• [Task description]: From the listing that follows, output everything exactly except the pictures.

• [Supplied material]:
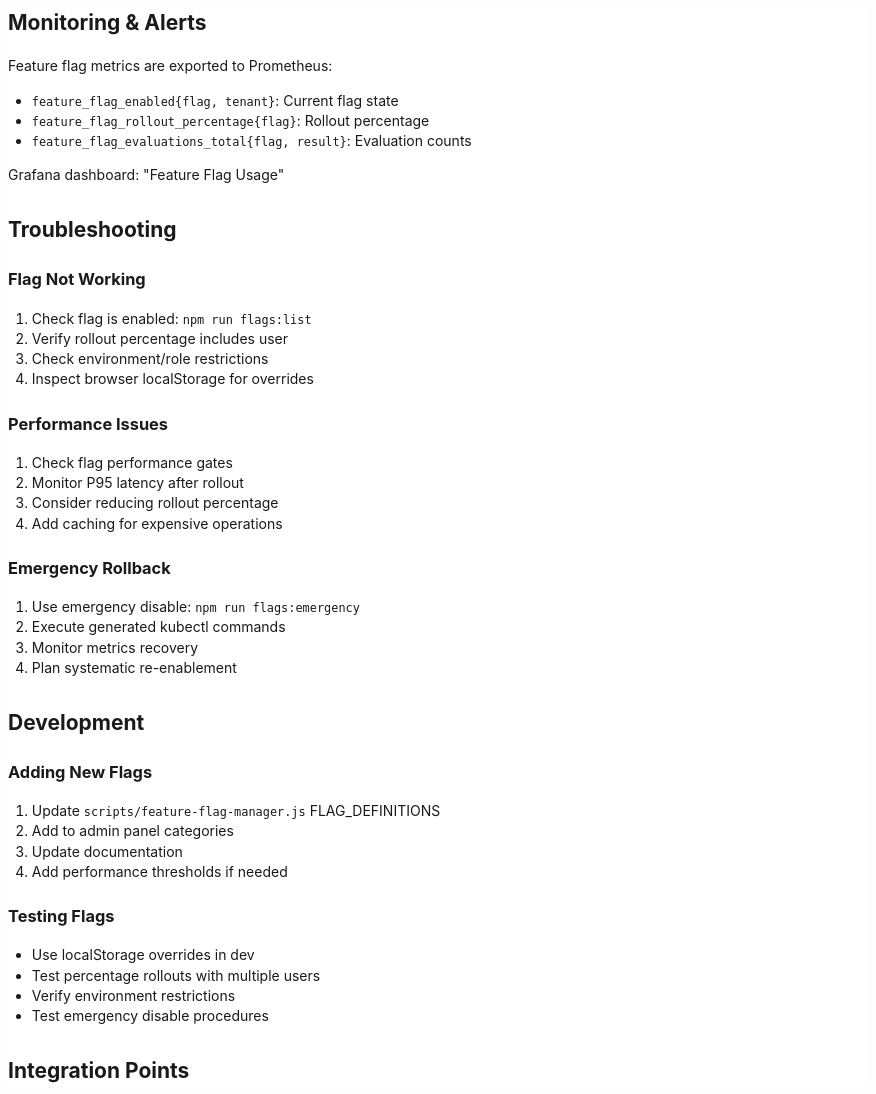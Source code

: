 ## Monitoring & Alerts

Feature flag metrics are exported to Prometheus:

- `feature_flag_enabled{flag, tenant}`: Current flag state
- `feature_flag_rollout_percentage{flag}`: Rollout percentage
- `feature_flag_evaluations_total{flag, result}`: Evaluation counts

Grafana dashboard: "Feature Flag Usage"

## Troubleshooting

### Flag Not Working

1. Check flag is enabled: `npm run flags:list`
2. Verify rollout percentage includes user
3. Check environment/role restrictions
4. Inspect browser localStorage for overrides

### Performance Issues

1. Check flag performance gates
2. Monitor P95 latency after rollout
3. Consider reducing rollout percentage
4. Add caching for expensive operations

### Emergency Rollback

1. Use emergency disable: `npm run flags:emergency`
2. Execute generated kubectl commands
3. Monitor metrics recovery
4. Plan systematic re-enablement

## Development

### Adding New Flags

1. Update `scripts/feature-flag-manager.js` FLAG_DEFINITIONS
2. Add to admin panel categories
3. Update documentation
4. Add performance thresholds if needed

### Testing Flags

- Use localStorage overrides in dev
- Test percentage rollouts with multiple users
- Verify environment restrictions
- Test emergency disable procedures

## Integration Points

• [Output of the task]:
Source code

: ## Monitoring & Alerts

Feature flag metrics are exported to Prometheus:

- `feature_flag_enabled{flag, tenant}`: Current flag state
- `feature_flag_rollout_percentage{flag}`: Rollout percentage
- `feature_flag_evaluations_total{flag, result}`: Evaluation counts

Grafana dashboard: "Feature Flag Usage"

## Troubleshooting

### Flag Not Working

1. Check flag is enabled: `npm run flags:list`
2. Verify rollout percentage includes user
3. Check environment/role restrictions
4. Inspect browser localStorage for overrides

### Performance Issues

1. Check flag performance gates
2. Monitor P95 latency after rollout
3. Consider reducing rollout percentage
4. Add caching for expensive operations

### Emergency Rollback

1. Use emergency disable: `npm run flags:emergency`
2. Execute generated kubectl commands
3. Monitor metrics recovery
4. Plan systematic re-enablement

## Development

### Adding New Flags

1. Update `scripts/feature-flag-manager.js` FLAG_DEFINITIONS
2. Add to admin panel categories
3. Update documentation
4. Add performance thresholds if needed

### Testing Flags

- Use localStorage overrides in dev
- Test percentage rollouts with multiple users
- Verify environment restrictions
- Test emergency disable procedures

## Integration Points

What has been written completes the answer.